Setting Up a Speaker Script on Your Server
Step 1: Choose Your Script
Decide between standalone or framework-dependent based on your setup. Key features to look for:
- pma-voice compatibility — The voice system your server likely already runs
- Admin configuration — Ability to place speaker points in-game without editing config files
- Volume control — Adjustable broadcast radius
- Visual indicators — So players know a speaker system is active (animated speaker icon, sound waves)
- Permission system — Not every player should be able to use every speaker
Step 2: Installation
Most speaker scripts follow the standard FiveM installation pattern:
- Download and extract the resource into your resources folder
- Add the ensure line to your server.cfg
- Import any SQL files if the script stores speaker locations in the database
- Configure config.lua — set default voice range, speaker zones, permissions
- Restart the server
Step 3: Configure Speaker Locations
Depending on the script, you either:
- Edit config.lua — Define coordinates, radius, and group IDs manually
- Use in-game placement — Admin command to place speaker points at your current location, which is much more convenient
Step 4: Test Voice Routing
Always test with at least two players (or two FiveM instances). Stand at the speaker point, activate it, and have the second player walk to different distances to verify the broadcast range matches your configuration.
Common Issues and Fixes
| Problem | Cause | Solution |
|---|---|---|
| Speaker activates but nobody hears anything | pma-voice version mismatch | Update pma-voice to the latest version and check submix API compatibility |
| Voice echoes or doubles | Player is both in proximity and speaker channel | Configure the script to mute proximity voice while broadcasting |
| Speaker works for one player but not others | Permission misconfiguration | Check ACE permissions or job-based restrictions in config |
| Huge FPS drop when speaker is active | Tick loop checking player positions every frame | Use longer wait intervals for listener detection |
Best Practices for Speaker Scripts
- Limit active speakers — Do not allow more than 2-3 active speakers simultaneously to prevent voice channel confusion
- Set reasonable ranges — A 50-meter radius is usually enough for indoor events; 100-150 meters for outdoor rallies
- Add cooldowns — Prevent speaker spam by adding a cooldown timer between activations
- Log usage — Track who uses speakers and when, especially on serious RP servers where abuse can disrupt gameplay
- Combine with animations — Have the player play a speaking animation while the speaker is active for better immersion
Speaker Script vs Radio Script
It is important to understand the difference between a speaker script and a radio script (like pma-voice radio channels):
| Feature | Speaker Script | Radio Script |
|---|---|---|
| Range | Area-based (zone) | Unlimited (channel) |
| Listeners | All players in zone | Only players on same frequency |
| Use case | Public announcements | Private team communication |
| Typical users | Government, event hosts | Police, EMS, gangs |
| Voice routing | Proximity extension | Channel-based |
Many servers use both — radio scripts for private team comms and speaker scripts for public broadcasts.

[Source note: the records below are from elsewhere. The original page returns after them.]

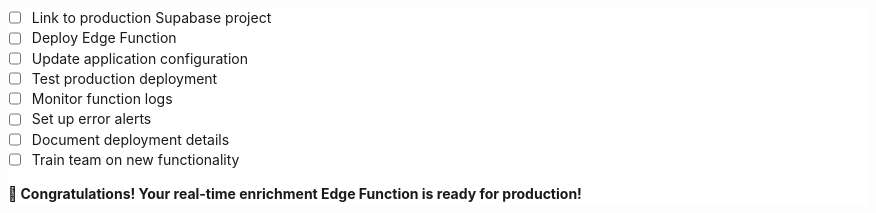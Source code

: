 - [ ] Link to production Supabase project
- [ ] Deploy Edge Function
- [ ] Update application configuration
- [ ] Test production deployment
- [ ] Monitor function logs
- [ ] Set up error alerts
- [ ] Document deployment details
- [ ] Train team on new functionality

**🎉 Congratulations! Your real-time enrichment Edge Function is ready for production!**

Recommended Setup for Roleplay Servers
For a production roleplay server in 2026, we recommend:
- pma-voice as your base voice system (most widely supported)
- A standalone speaker script for press events and public gatherings
- Speakergroup support for large interior locations (hospitals, prisons)
- Item-based activation if you want an extra RP layer (requires framework bridge)
This combination gives you maximum flexibility without overloading your server with redundant voice resources.